Background: A promising approach to optimize the disposition of daunorubicin-loaded magnetic nanoparticles (DNR-MNPs) was developed to minimize serious side effects of systematic chemotherapy for cancer.
Methods: The physical properties of DNR-MNPs were investigated and their effect on leukemia cells in vitro was evaluated by a standard WST-1 cell proliferation assay. Furthermore, cell apoptosis and intracellular accumulation of DNR were determined by FACSCalibur flow cytometry.

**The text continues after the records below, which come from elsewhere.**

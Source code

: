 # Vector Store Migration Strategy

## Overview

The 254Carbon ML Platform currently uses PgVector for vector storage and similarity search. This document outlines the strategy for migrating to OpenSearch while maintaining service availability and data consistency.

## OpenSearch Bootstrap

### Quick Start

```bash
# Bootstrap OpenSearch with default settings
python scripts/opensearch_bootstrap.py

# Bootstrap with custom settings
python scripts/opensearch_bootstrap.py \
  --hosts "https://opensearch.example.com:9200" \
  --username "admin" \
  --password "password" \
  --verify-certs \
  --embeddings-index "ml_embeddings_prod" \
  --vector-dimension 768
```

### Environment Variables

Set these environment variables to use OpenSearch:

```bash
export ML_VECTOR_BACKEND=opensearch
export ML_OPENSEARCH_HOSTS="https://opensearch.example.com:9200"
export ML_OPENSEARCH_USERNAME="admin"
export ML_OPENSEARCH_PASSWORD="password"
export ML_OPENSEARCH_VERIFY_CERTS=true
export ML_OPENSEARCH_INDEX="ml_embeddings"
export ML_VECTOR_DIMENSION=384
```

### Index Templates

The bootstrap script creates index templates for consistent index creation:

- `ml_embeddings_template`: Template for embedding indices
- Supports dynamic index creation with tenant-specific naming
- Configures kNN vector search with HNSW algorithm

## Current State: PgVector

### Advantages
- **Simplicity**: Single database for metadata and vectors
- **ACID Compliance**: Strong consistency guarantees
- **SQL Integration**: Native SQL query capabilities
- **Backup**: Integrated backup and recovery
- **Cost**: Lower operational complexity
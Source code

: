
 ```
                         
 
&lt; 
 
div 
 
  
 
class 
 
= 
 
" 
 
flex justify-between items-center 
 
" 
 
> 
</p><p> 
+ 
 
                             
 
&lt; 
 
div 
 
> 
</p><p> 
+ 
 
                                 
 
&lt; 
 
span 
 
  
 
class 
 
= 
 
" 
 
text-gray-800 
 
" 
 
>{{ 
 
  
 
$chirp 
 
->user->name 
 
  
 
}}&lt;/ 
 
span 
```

Results: Our results showed that the majority of MNPs were spherical and their sizes were from 10 to 20 nm. The average hydrodynamic diameter of DNR-MNPs in water was 94 nm. The in vitro release data showed that the DNR-MNPs have excellent sustained release property. Proliferation of K562 cells was inhibited in a dose-dependent manner by DNR in solution (DNR-Sol) or by DNR-MNPs. The IC(50) for DNR-MNPs was slightly higher than that for DNR-Sol. DNR-MNPs also induced less apoptosis in K562 cells than did DNR-Sol. Detection of fluorescence intensity of intracellular DNR demonstrated that DNR-MNPs could be taken up by K562 cells and persistently released DNR in cells.
Conclusion: Our study suggests that optimized DNR-MNPs formulation possesses sustained drug-release and favorable antitumor properties, which may be used as a conventional dosage form for antitumor therapy.
Keywords: K562 cells; daunorubicin; drug delivery system; magnetic iron oxide nanoparticles; target selection.